(Saved entries)
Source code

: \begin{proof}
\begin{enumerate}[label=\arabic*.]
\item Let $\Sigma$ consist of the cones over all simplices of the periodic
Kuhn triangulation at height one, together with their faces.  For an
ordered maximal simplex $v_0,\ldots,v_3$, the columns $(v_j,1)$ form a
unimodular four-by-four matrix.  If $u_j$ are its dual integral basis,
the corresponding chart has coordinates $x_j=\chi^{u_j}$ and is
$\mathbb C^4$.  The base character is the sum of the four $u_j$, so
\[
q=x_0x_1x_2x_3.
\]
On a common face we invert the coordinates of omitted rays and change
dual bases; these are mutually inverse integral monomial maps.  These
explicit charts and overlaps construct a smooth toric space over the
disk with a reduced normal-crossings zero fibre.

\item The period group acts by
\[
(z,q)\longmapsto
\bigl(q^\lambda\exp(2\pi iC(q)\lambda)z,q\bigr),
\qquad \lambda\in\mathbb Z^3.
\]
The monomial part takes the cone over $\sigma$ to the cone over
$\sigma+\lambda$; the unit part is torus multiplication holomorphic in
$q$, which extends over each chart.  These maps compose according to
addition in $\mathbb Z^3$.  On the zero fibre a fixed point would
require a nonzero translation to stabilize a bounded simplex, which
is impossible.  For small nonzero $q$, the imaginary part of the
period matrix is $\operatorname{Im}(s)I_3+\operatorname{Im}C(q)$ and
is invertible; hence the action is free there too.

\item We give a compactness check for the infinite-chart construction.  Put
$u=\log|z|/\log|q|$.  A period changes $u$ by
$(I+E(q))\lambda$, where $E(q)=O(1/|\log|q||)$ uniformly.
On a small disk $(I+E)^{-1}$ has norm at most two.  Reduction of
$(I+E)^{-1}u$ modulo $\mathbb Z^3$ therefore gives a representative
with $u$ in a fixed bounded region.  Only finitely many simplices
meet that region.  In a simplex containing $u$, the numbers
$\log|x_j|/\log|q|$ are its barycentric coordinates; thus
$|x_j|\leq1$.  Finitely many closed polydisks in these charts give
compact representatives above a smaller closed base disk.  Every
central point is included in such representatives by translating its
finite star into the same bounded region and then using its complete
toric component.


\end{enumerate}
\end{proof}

Exercise instructions ->
Write the records out once more, exactly as shown.

Task result ->
Source code

: \begin{proof}
\begin{enumerate}[label=\arabic*.]
\item Let $\Sigma$ consist of the cones over all simplices of the periodic
Kuhn triangulation at height one, together with their faces.  For an
ordered maximal simplex $v_0,\ldots,v_3$, the columns $(v_j,1)$ form a
unimodular four-by-four matrix.  If $u_j$ are its dual integral basis,
the corresponding chart has coordinates $x_j=\chi^{u_j}$ and is
$\mathbb C^4$.  The base character is the sum of the four $u_j$, so
\[
q=x_0x_1x_2x_3.
\]
On a common face we invert the coordinates of omitted rays and change
dual bases; these are mutually inverse integral monomial maps.  These
explicit charts and overlaps construct a smooth toric space over the
disk with a reduced normal-crossings zero fibre.

\item The period group acts by
\[
(z,q)\longmapsto
\bigl(q^\lambda\exp(2\pi iC(q)\lambda)z,q\bigr),
\qquad \lambda\in\mathbb Z^3.
\]
The monomial part takes the cone over $\sigma$ to the cone over
$\sigma+\lambda$; the unit part is torus multiplication holomorphic in
$q$, which extends over each chart.  These maps compose according to
addition in $\mathbb Z^3$.  On the zero fibre a fixed point would
require a nonzero translation to stabilize a bounded simplex, which
is impossible.  For small nonzero $q$, the imaginary part of the
period matrix is $\operatorname{Im}(s)I_3+\operatorname{Im}C(q)$ and
is invertible; hence the action is free there too.

\item We give a compactness check for the infinite-chart construction.  Put
$u=\log|z|/\log|q|$.  A period changes $u$ by
$(I+E(q))\lambda$, where $E(q)=O(1/|\log|q||)$ uniformly.
On a small disk $(I+E)^{-1}$ has norm at most two.  Reduction of
$(I+E)^{-1}u$ modulo $\mathbb Z^3$ therefore gives a representative
with $u$ in a fixed bounded region.  Only finitely many simplices
meet that region.  In a simplex containing $u$, the numbers
$\log|x_j|/\log|q|$ are its barycentric coordinates; thus
$|x_j|\leq1$.  Finitely many closed polydisks in these charts give
compact representatives above a smaller closed base disk.  Every
central point is included in such representatives by translating its
finite star into the same bounded region and then using its complete
toric component.


\end{enumerate}
\end{proof}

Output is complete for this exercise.